(Data Opens)

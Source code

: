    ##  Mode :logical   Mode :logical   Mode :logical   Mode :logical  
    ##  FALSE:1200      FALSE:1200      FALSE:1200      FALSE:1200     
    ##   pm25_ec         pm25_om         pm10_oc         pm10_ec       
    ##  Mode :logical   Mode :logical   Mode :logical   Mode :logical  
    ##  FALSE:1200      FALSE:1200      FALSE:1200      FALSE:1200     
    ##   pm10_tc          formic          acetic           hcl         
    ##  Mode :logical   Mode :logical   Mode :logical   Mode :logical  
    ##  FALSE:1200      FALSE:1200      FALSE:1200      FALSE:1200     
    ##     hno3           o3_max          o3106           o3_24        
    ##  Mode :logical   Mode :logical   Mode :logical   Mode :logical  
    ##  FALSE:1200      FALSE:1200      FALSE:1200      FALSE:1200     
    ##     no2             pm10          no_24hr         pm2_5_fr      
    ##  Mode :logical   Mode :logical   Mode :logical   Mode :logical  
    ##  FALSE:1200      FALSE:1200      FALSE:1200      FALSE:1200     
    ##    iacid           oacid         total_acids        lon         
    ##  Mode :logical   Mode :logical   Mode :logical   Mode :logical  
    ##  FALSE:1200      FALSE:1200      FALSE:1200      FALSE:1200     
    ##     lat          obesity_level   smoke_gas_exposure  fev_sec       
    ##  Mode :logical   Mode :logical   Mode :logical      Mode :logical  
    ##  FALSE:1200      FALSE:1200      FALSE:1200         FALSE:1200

(Data Closes)

> **Exercise goal**: Reproduce all of the entries word for word. Omit nothing.

> **Task result**:
Source code

:    ##  Mode :logical   Mode :logical   Mode :logical   Mode :logical  
    ##  FALSE:1200      FALSE:1200      FALSE:1200      FALSE:1200     
    ##   pm25_ec         pm25_om         pm10_oc         pm10_ec       
    ##  Mode :logical   Mode :logical   Mode :logical   Mode :logical  
    ##  FALSE:1200      FALSE:1200      FALSE:1200      FALSE:1200     
    ##   pm10_tc          formic          acetic           hcl         
    ##  Mode :logical   Mode :logical   Mode :logical   Mode :logical  
    ##  FALSE:1200      FALSE:1200      FALSE:1200      FALSE:1200     
    ##     hno3           o3_max          o3106           o3_24        
    ##  Mode :logical   Mode :logical   Mode :logical   Mode :logical  
    ##  FALSE:1200      FALSE:1200      FALSE:1200      FALSE:1200     
    ##     no2             pm10          no_24hr         pm2_5_fr      
    ##  Mode :logical   Mode :logical   Mode :logical   Mode :logical  
    ##  FALSE:1200      FALSE:1200      FALSE:1200      FALSE:1200     
    ##    iacid           oacid         total_acids        lon         
    ##  Mode :logical   Mode :logical   Mode :logical   Mode :logical  
    ##  FALSE:1200      FALSE:1200      FALSE:1200      FALSE:1200     
    ##     lat          obesity_level   smoke_gas_exposure  fev_sec       
    ##  Mode :logical   Mode :logical   Mode :logical      Mode :logical  
    ##  FALSE:1200      FALSE:1200      FALSE:1200         FALSE:1200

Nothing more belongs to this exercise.